■ TASK TO CARRY OUT ■
Among the entries below, find the lines holding "posição" and copy them.

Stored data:
=== Section Start ===

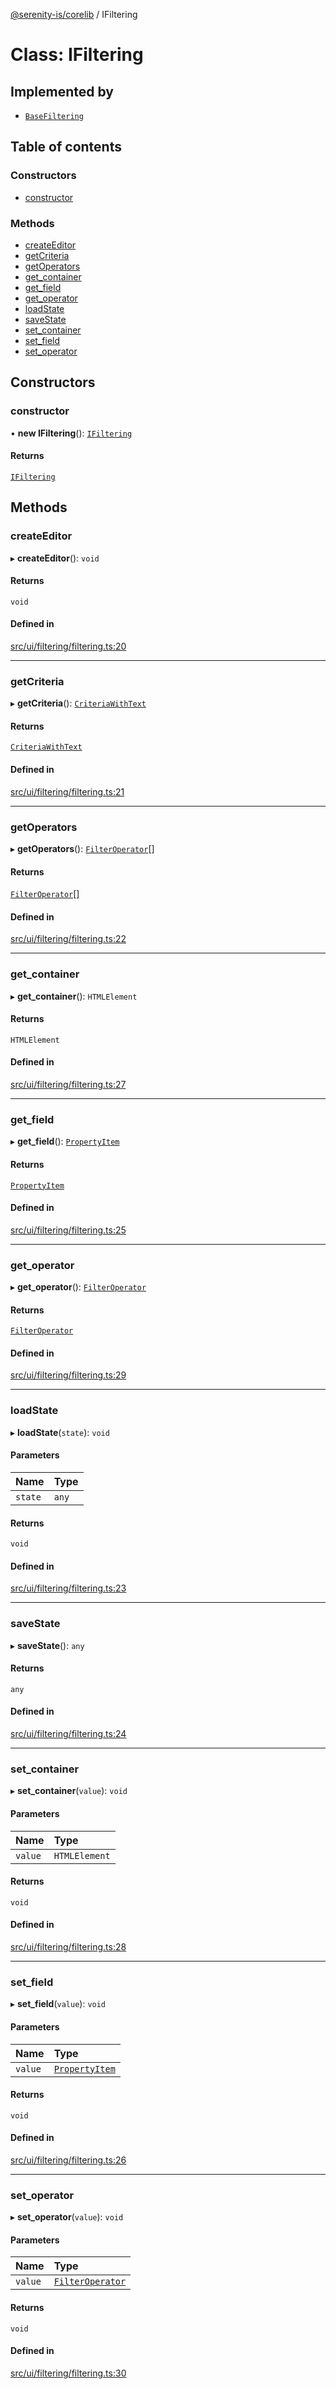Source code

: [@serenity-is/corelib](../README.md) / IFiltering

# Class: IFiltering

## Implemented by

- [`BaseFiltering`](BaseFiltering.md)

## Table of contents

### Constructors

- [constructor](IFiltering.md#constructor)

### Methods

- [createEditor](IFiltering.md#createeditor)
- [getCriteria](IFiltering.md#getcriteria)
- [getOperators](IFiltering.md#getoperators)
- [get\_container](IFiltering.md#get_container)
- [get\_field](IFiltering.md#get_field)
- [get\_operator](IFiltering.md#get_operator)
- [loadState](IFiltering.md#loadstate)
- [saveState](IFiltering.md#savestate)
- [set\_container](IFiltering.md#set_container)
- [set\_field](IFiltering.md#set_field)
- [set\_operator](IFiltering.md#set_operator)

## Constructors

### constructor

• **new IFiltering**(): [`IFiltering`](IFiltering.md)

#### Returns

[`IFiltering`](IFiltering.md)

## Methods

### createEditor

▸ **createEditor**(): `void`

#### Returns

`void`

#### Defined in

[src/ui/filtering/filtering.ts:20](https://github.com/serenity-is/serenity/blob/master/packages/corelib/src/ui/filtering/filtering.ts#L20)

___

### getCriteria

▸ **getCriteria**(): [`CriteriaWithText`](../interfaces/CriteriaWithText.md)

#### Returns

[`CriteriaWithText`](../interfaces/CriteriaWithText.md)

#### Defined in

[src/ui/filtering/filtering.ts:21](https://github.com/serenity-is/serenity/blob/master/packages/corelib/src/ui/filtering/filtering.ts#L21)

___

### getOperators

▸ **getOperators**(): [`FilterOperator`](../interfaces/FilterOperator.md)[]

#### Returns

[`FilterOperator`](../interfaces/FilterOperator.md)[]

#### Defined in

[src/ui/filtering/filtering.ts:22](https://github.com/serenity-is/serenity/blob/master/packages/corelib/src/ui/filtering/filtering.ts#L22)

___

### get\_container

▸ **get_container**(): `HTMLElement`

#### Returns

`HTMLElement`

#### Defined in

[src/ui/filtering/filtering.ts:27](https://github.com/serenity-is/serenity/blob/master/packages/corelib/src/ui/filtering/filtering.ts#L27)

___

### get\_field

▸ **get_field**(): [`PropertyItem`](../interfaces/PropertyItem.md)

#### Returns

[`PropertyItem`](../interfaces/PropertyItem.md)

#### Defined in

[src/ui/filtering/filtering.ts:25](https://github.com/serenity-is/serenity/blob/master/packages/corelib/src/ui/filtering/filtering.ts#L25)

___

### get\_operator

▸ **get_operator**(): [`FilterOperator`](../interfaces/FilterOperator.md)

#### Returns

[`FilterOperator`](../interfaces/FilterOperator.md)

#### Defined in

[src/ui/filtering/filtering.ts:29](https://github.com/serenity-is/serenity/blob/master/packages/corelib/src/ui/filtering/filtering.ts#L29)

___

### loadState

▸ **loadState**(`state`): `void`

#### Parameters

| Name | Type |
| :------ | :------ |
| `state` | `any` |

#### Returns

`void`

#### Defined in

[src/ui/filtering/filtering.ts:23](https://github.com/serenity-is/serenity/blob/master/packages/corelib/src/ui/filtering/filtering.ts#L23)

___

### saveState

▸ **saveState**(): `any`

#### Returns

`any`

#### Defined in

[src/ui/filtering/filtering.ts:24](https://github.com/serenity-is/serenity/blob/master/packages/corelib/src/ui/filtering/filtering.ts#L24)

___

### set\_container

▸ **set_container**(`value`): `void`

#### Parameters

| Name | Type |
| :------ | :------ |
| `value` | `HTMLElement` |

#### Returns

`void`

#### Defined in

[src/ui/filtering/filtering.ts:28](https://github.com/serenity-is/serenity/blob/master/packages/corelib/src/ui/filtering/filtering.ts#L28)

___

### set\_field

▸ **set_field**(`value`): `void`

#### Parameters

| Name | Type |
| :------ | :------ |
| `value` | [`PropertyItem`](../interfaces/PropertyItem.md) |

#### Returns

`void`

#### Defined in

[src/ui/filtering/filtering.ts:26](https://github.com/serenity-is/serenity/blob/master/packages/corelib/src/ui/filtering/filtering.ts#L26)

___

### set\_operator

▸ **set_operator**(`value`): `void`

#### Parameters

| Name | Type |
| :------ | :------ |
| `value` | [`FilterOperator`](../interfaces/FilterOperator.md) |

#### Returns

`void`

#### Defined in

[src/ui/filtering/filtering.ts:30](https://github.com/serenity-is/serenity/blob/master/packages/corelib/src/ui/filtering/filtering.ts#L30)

=== Section End ===
=== Section Start ===

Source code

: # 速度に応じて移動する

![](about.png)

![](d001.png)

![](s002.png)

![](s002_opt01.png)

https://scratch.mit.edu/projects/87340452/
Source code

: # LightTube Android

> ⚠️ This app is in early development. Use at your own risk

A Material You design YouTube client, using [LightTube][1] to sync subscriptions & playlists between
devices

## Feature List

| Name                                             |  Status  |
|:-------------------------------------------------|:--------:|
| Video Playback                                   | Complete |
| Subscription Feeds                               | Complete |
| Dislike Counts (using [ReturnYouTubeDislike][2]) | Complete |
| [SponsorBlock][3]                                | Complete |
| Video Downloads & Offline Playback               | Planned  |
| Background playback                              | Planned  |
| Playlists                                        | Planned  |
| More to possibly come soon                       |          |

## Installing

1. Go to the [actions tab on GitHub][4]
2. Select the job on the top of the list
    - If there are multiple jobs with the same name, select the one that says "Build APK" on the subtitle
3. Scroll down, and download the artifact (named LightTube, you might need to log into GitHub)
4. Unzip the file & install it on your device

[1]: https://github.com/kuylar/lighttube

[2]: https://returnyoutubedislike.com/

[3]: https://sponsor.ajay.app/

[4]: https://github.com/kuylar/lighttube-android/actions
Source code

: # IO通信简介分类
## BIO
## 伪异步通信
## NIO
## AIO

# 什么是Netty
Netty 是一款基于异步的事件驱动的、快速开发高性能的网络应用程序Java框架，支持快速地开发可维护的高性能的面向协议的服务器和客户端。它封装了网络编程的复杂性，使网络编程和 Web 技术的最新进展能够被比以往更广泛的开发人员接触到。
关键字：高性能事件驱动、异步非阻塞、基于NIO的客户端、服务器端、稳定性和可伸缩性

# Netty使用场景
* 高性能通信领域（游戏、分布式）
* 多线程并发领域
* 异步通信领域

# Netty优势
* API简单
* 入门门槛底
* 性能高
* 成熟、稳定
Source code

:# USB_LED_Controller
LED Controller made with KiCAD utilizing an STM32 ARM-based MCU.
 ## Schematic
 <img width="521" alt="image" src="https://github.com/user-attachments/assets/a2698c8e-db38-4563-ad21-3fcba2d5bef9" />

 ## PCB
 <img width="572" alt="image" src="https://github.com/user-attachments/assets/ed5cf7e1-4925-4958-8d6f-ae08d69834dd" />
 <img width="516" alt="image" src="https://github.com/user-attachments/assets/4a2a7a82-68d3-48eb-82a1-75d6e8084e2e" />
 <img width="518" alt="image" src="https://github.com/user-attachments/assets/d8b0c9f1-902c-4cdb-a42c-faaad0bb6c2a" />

=== Section End ===
=== Section Start ===

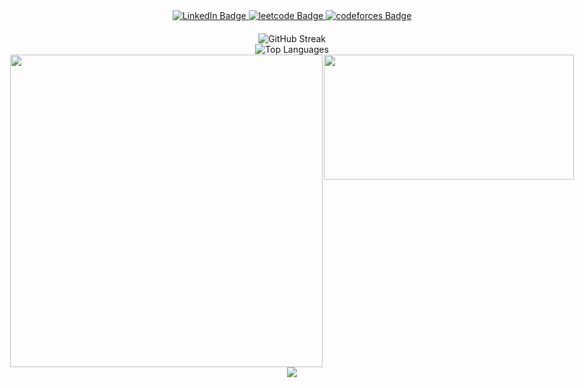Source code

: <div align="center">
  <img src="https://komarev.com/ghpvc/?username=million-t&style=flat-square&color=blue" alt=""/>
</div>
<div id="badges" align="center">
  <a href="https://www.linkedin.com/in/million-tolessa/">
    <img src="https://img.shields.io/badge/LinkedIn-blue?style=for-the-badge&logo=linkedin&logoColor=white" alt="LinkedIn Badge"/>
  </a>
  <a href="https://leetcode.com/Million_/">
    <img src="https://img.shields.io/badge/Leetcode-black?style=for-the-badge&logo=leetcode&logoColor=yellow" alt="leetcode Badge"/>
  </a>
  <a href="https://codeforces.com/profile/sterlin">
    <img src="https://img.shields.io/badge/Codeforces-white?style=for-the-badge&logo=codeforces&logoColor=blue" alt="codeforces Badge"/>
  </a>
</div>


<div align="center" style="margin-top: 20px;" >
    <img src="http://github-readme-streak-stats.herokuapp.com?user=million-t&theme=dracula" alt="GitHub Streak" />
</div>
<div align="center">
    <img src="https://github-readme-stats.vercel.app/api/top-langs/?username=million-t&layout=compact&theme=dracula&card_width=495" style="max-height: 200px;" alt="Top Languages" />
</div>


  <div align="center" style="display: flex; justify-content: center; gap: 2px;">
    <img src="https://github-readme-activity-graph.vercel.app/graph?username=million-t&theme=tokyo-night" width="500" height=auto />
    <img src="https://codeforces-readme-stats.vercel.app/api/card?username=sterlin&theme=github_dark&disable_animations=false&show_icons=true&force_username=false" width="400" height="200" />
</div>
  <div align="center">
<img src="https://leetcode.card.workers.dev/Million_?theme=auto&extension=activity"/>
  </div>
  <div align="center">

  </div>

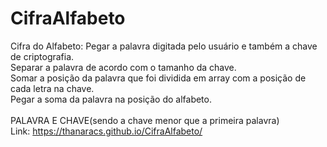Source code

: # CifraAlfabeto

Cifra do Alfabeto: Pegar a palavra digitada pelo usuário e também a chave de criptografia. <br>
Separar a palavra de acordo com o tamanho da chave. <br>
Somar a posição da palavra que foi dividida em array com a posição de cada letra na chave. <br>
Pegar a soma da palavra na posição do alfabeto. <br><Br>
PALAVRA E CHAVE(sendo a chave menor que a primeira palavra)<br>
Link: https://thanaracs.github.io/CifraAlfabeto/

=== Section End ===

■ ANSWER SECTION ■
Somar a posição da palavra que foi dividida em array com a posição de cada letra na chave. <br>
Pegar a soma da palavra na posição do alfabeto. <br><Br>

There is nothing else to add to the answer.